## What you should do
Go through the records and copy each line where the string "begin" occurs.

(Document images with source code)
···
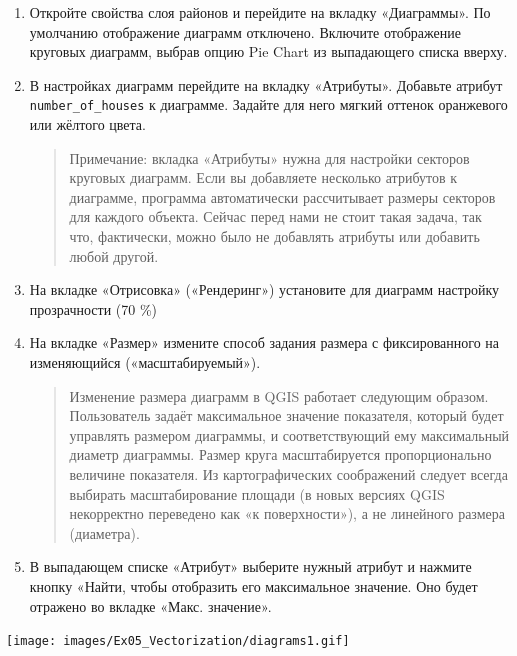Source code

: \documentclass[
  12pt,
]{book}
\begin{document}
\begin{enumerate}
\def\labelenumi{\arabic{enumi}.}
\item
  Откройте свойства слоя районов и перейдите на вкладку «Диаграммы». По умолчанию отображение диаграмм отключено. Включите отображение круговых диаграмм, выбрав опцию Pie Chart из выпадающего списка вверху.
\item
  В настройках диаграмм перейдите на вкладку «Атрибуты». Добавьте атрибут \texttt{number\_of\_houses} к диаграмме. Задайте для него мягкий оттенок оранжевого или жёлтого цвета.

  \begin{quote}
  Примечание: вкладка «Атрибуты» нужна для настройки секторов круговых диаграмм. Если вы добавляете несколько атрибутов к диаграмме, программа автоматически рассчитывает размеры секторов для каждого объекта. Сейчас перед нами не стоит такая задача, так что, фактически, можно было не добавлять атрибуты или добавить любой другой.
  \end{quote}
\item
  На вкладке «Отрисовка» («Рендеринг») установите для диаграмм настройку прозрачности (70 \%)
\item
  На вкладке «Размер» измените способ задания размера с фиксированного на изменяющийся («масштабируемый»).

  \begin{quote}
  Изменение размера диаграмм в QGIS работает следующим образом. Пользователь задаёт максимальное значение показателя, который будет управлять размером диаграммы, и соответствующий ему максимальный диаметр диаграммы. Размер круга масштабируется пропорционально величине показателя. Из картографических соображений следует всегда выбирать масштабирование площади (в новых версиях QGIS некорректно переведено как «к поверхности»), а не линейного размера (диаметра).
  \end{quote}
\item
  В выпадающем списке «Атрибут» выберите нужный атрибут и нажмите кнопку «Найти, чтобы отобразить его максимальное значение. Оно будет отражено во вкладке «Макс. значение».
\end{enumerate}

\texttt{[image: images/Ex05\_Vectorization/diagrams1.gif]}
\end{document}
···
## Output of the exercise
\begin{document}
\begin{enumerate}
  \begin{quote}
  \begin{quote}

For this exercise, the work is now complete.